The task
Please list all lines of the material below in which the string "roule" occurs.

Dataset extract
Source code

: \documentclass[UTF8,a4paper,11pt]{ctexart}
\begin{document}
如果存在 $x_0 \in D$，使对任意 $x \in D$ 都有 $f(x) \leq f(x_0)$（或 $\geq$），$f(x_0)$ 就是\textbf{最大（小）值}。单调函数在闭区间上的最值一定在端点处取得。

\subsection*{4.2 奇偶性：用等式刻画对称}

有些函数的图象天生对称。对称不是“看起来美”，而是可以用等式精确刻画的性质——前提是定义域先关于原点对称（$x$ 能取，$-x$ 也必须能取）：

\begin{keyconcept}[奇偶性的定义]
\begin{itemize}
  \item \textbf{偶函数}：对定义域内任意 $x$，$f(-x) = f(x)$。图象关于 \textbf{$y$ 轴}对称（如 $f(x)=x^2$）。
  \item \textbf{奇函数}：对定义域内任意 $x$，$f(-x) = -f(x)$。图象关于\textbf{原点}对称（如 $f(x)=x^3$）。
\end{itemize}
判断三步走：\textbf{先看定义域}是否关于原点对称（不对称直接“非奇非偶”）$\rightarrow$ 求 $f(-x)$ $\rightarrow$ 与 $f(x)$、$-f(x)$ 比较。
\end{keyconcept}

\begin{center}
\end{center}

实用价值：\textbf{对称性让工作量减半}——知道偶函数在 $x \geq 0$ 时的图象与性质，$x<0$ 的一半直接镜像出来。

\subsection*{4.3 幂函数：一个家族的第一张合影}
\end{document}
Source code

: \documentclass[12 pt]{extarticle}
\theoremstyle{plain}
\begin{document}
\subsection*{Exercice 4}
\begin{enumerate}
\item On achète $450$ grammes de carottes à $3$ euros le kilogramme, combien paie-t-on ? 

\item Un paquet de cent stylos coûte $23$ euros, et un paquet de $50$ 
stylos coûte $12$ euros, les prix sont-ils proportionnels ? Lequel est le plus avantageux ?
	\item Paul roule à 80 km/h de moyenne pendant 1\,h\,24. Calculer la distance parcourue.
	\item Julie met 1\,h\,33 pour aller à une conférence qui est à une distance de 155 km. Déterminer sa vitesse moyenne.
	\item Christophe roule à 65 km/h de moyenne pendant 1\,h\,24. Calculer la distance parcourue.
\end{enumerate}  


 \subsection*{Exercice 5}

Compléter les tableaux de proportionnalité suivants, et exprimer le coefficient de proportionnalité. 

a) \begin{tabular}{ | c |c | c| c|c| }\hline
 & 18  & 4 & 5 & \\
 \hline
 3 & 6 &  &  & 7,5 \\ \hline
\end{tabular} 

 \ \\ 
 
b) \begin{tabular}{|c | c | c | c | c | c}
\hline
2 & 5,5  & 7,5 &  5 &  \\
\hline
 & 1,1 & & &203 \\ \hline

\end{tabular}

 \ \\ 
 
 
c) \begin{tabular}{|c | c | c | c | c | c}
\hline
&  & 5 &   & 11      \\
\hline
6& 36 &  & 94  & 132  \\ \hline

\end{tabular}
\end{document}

Reply to the task
	\item Paul roule à 80 km/h de moyenne pendant 1\,h\,24. Calculer la distance parcourue.
	\item Christophe roule à 65 km/h de moyenne pendant 1\,h\,24. Calculer la distance parcourue.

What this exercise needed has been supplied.